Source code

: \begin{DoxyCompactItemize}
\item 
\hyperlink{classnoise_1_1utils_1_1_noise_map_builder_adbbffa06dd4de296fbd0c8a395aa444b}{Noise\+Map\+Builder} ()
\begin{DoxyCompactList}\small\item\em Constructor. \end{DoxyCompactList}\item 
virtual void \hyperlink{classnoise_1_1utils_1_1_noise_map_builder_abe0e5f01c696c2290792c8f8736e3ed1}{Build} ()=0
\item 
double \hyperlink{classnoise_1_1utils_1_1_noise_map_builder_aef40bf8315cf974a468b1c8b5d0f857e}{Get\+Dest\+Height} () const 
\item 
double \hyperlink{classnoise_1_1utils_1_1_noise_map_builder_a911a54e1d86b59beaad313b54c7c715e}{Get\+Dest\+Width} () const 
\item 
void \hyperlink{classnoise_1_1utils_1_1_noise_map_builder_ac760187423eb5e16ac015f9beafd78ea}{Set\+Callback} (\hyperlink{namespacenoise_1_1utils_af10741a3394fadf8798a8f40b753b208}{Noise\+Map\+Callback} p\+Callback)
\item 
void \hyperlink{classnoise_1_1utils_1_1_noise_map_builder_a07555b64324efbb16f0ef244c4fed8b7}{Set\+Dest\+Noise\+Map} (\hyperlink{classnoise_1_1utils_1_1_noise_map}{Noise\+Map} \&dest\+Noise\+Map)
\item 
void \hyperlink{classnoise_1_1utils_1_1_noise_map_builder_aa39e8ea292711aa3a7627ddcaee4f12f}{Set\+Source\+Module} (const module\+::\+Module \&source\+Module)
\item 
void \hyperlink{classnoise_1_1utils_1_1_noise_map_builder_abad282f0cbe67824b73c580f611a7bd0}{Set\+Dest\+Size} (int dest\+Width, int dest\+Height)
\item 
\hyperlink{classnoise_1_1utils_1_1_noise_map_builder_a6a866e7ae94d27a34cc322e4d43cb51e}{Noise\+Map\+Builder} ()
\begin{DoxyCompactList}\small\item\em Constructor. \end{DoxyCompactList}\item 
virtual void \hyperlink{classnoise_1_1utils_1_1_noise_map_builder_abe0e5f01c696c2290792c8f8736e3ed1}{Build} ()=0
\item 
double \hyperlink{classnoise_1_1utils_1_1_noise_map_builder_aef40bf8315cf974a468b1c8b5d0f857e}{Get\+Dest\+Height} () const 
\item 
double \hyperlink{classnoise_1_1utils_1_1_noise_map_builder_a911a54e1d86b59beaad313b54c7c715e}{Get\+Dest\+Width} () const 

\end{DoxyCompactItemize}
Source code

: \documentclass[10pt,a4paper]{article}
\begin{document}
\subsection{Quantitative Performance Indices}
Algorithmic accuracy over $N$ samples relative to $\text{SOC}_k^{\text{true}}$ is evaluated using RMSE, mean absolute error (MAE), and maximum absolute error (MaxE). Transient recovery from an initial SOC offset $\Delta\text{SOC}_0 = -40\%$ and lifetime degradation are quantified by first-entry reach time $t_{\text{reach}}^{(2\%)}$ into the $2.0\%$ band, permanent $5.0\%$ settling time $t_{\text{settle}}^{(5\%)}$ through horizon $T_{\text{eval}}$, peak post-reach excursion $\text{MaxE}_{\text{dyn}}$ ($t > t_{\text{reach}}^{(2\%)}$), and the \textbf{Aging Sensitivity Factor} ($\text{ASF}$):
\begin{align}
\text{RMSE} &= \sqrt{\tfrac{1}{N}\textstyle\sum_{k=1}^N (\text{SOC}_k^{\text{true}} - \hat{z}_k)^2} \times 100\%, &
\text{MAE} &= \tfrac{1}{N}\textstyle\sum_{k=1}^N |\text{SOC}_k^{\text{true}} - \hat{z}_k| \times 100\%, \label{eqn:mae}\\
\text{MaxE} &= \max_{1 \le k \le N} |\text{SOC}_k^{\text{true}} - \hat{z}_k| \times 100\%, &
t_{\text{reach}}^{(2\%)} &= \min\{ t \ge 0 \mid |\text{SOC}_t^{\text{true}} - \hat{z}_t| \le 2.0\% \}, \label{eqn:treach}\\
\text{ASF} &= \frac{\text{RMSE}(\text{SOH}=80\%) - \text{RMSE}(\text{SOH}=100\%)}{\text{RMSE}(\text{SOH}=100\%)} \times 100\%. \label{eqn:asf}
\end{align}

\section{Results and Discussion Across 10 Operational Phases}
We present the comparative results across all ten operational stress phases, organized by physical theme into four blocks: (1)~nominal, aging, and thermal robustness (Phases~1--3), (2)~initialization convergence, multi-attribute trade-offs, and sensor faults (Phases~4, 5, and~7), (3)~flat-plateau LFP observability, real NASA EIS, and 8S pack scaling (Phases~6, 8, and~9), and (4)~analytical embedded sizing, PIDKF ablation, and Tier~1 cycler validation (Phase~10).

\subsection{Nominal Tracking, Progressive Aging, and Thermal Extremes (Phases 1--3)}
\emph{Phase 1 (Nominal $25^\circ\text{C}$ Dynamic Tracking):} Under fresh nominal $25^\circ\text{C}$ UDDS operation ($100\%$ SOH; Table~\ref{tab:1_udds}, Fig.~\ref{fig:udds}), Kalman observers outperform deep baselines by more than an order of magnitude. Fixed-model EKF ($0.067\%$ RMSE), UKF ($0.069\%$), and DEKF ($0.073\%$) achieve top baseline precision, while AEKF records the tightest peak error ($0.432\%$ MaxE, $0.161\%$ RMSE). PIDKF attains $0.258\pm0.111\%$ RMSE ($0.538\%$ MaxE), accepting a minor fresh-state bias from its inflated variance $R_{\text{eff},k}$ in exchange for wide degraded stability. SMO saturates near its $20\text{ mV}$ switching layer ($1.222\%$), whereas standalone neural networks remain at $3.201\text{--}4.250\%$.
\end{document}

## Task
Write the data out once more, exactly as it was given.

## Task answer
Source code

: \begin{DoxyCompactItemize}
\item 
\hyperlink{classnoise_1_1utils_1_1_noise_map_builder_adbbffa06dd4de296fbd0c8a395aa444b}{Noise\+Map\+Builder} ()
\begin{DoxyCompactList}\small\item\em Constructor. \end{DoxyCompactList}\item 
virtual void \hyperlink{classnoise_1_1utils_1_1_noise_map_builder_abe0e5f01c696c2290792c8f8736e3ed1}{Build} ()=0
\item 
double \hyperlink{classnoise_1_1utils_1_1_noise_map_builder_aef40bf8315cf974a468b1c8b5d0f857e}{Get\+Dest\+Height} () const 
\item 
double \hyperlink{classnoise_1_1utils_1_1_noise_map_builder_a911a54e1d86b59beaad313b54c7c715e}{Get\+Dest\+Width} () const 
\item 
void \hyperlink{classnoise_1_1utils_1_1_noise_map_builder_ac760187423eb5e16ac015f9beafd78ea}{Set\+Callback} (\hyperlink{namespacenoise_1_1utils_af10741a3394fadf8798a8f40b753b208}{Noise\+Map\+Callback} p\+Callback)
\item 
void \hyperlink{classnoise_1_1utils_1_1_noise_map_builder_a07555b64324efbb16f0ef244c4fed8b7}{Set\+Dest\+Noise\+Map} (\hyperlink{classnoise_1_1utils_1_1_noise_map}{Noise\+Map} \&dest\+Noise\+Map)
\item 
void \hyperlink{classnoise_1_1utils_1_1_noise_map_builder_aa39e8ea292711aa3a7627ddcaee4f12f}{Set\+Source\+Module} (const module\+::\+Module \&source\+Module)
\item 
void \hyperlink{classnoise_1_1utils_1_1_noise_map_builder_abad282f0cbe67824b73c580f611a7bd0}{Set\+Dest\+Size} (int dest\+Width, int dest\+Height)
\item 
\hyperlink{classnoise_1_1utils_1_1_noise_map_builder_a6a866e7ae94d27a34cc322e4d43cb51e}{Noise\+Map\+Builder} ()
\begin{DoxyCompactList}\small\item\em Constructor. \end{DoxyCompactList}\item 
virtual void \hyperlink{classnoise_1_1utils_1_1_noise_map_builder_abe0e5f01c696c2290792c8f8736e3ed1}{Build} ()=0
\item 
double \hyperlink{classnoise_1_1utils_1_1_noise_map_builder_aef40bf8315cf974a468b1c8b5d0f857e}{Get\+Dest\+Height} () const 
\item 
double \hyperlink{classnoise_1_1utils_1_1_noise_map_builder_a911a54e1d86b59beaad313b54c7c715e}{Get\+Dest\+Width} () const 

\end{DoxyCompactItemize}
Source code

: \documentclass[10pt,a4paper]{article}
\begin{document}
\subsection{Quantitative Performance Indices}
Algorithmic accuracy over $N$ samples relative to $\text{SOC}_k^{\text{true}}$ is evaluated using RMSE, mean absolute error (MAE), and maximum absolute error (MaxE). Transient recovery from an initial SOC offset $\Delta\text{SOC}_0 = -40\%$ and lifetime degradation are quantified by first-entry reach time $t_{\text{reach}}^{(2\%)}$ into the $2.0\%$ band, permanent $5.0\%$ settling time $t_{\text{settle}}^{(5\%)}$ through horizon $T_{\text{eval}}$, peak post-reach excursion $\text{MaxE}_{\text{dyn}}$ ($t > t_{\text{reach}}^{(2\%)}$), and the \textbf{Aging Sensitivity Factor} ($\text{ASF}$):
\begin{align}
\text{RMSE} &= \sqrt{\tfrac{1}{N}\textstyle\sum_{k=1}^N (\text{SOC}_k^{\text{true}} - \hat{z}_k)^2} \times 100\%, &
\text{MAE} &= \tfrac{1}{N}\textstyle\sum_{k=1}^N |\text{SOC}_k^{\text{true}} - \hat{z}_k| \times 100\%, \label{eqn:mae}\\
\text{MaxE} &= \max_{1 \le k \le N} |\text{SOC}_k^{\text{true}} - \hat{z}_k| \times 100\%, &
t_{\text{reach}}^{(2\%)} &= \min\{ t \ge 0 \mid |\text{SOC}_t^{\text{true}} - \hat{z}_t| \le 2.0\% \}, \label{eqn:treach}\\
\text{ASF} &= \frac{\text{RMSE}(\text{SOH}=80\%) - \text{RMSE}(\text{SOH}=100\%)}{\text{RMSE}(\text{SOH}=100\%)} \times 100\%. \label{eqn:asf}
\end{align}

\section{Results and Discussion Across 10 Operational Phases}
We present the comparative results across all ten operational stress phases, organized by physical theme into four blocks: (1)~nominal, aging, and thermal robustness (Phases~1--3), (2)~initialization convergence, multi-attribute trade-offs, and sensor faults (Phases~4, 5, and~7), (3)~flat-plateau LFP observability, real NASA EIS, and 8S pack scaling (Phases~6, 8, and~9), and (4)~analytical embedded sizing, PIDKF ablation, and Tier~1 cycler validation (Phase~10).

\subsection{Nominal Tracking, Progressive Aging, and Thermal Extremes (Phases 1--3)}
\emph{Phase 1 (Nominal $25^\circ\text{C}$ Dynamic Tracking):} Under fresh nominal $25^\circ\text{C}$ UDDS operation ($100\%$ SOH; Table~\ref{tab:1_udds}, Fig.~\ref{fig:udds}), Kalman observers outperform deep baselines by more than an order of magnitude. Fixed-model EKF ($0.067\%$ RMSE), UKF ($0.069\%$), and DEKF ($0.073\%$) achieve top baseline precision, while AEKF records the tightest peak error ($0.432\%$ MaxE, $0.161\%$ RMSE). PIDKF attains $0.258\pm0.111\%$ RMSE ($0.538\%$ MaxE), accepting a minor fresh-state bias from its inflated variance $R_{\text{eff},k}$ in exchange for wide degraded stability. SMO saturates near its $20\text{ mV}$ switching layer ($1.222\%$), whereas standalone neural networks remain at $3.201\text{--}4.250\%$.
\end{document}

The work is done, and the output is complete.